The American Transportation Research Institute (ATRI) recently updated its Predicting Truck Crash Involvement report. The crash predictor report aims to predict future crash involvement based on historical data. The 62-page report offers a comprehensive look at the driver behaviors that are the leading indicators of a driver’s likelihood of future crash involvement.
Did you know a driver who has committed a reckless driving violation is 114% more likely to be involved in a crash than one without such a violation? Failure to yield the right of way violations also more than doubled the likelihood of the driver being involved in a crash.
Eight other violations had a significant relationship with future crash likelihood, including: failure to keep in proper lane; failure to use signal; involvement in a past crash; improper lane violations; reckless/careless/inattentive/negligent driving; improper or erratic lane change; and hours-of-service violations.
Surprisingly, speeding violations were well down the list, with drivers convicted of speeding increasing their likelihood of being involved in a crash by just 45%.
Another interesting finding was that female drivers were less likely to engage in risky driving behaviors than males; this was consistent across all statistically significant behaviors. But women accounted for just 2.45% of all drivers included in the study. Age also played a role in a driver’s likelihood to engage in risky behavior.
The entire report is chock full of interesting data, which can – and should – be used by fleets to refine their hiring and training protocols. Commercial vehicle enforcement agencies are already using the data to modify their enforcement policies, according to the report.
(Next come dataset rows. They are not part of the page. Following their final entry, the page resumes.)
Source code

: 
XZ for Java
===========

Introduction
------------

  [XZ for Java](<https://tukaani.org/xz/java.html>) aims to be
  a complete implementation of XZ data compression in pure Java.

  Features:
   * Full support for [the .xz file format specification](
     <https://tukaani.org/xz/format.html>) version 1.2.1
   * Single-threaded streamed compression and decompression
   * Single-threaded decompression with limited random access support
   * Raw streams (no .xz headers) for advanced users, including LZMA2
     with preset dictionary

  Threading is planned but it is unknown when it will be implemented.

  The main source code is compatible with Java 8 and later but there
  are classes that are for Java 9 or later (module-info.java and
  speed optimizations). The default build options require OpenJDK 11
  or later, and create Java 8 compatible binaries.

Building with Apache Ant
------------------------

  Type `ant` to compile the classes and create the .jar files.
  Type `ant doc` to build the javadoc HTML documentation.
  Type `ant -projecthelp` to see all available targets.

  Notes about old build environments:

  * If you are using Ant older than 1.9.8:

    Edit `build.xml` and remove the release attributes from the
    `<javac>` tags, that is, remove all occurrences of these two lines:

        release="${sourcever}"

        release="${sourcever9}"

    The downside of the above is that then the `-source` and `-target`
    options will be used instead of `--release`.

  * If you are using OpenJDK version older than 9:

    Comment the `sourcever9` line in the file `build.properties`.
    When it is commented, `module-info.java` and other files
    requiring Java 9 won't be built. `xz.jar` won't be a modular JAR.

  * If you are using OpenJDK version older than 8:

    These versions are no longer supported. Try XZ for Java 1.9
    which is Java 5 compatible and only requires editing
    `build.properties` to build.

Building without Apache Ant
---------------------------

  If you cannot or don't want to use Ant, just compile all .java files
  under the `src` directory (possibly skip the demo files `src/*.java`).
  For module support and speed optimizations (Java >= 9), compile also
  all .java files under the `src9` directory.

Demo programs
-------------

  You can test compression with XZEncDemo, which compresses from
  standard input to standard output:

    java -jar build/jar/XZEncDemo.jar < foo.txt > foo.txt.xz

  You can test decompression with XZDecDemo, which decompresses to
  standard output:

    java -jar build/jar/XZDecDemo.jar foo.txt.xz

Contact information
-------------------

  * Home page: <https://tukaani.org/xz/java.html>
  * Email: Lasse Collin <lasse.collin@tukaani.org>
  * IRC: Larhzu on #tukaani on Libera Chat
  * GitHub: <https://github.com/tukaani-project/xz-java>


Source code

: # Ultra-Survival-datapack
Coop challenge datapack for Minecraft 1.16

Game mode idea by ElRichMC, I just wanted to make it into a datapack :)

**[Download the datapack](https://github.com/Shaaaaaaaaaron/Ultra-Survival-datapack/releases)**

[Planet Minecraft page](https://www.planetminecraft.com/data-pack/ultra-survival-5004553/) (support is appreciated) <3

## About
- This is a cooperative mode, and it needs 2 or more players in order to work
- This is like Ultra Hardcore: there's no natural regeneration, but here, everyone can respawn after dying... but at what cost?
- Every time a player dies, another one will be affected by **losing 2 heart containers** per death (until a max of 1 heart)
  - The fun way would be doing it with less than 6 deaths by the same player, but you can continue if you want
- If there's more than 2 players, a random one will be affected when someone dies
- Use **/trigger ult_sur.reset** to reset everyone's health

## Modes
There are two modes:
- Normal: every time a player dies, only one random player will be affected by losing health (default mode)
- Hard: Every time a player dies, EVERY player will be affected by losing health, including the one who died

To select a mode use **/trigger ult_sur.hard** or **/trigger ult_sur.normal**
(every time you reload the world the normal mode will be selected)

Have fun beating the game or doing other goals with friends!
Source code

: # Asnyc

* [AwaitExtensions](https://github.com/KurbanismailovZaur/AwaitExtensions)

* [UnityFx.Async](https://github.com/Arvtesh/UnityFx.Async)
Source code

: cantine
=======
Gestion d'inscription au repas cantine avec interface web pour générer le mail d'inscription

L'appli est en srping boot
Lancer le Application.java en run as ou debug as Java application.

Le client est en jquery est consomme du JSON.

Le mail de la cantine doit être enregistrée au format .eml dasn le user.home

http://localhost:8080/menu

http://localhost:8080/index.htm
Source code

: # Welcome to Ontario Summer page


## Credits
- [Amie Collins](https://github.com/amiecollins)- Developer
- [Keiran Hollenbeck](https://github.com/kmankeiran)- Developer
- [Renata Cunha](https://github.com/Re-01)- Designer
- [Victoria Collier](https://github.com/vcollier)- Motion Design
“Members of the commercial motor vehicle enforcement community interviewed for this analysis stated that their agency has shifted focus toward those driver behaviors with a stronger relationship to crash risk,” the report reads.
While the crash predictor report draws on data from the U.S., I think it’s safe to say driver behaviors between U.S. and Canadian drivers do not differ drastically. A total of 439,260 drivers were included in the study, so the sample size is also significant. The full report can be downloaded from www.atri-online.org.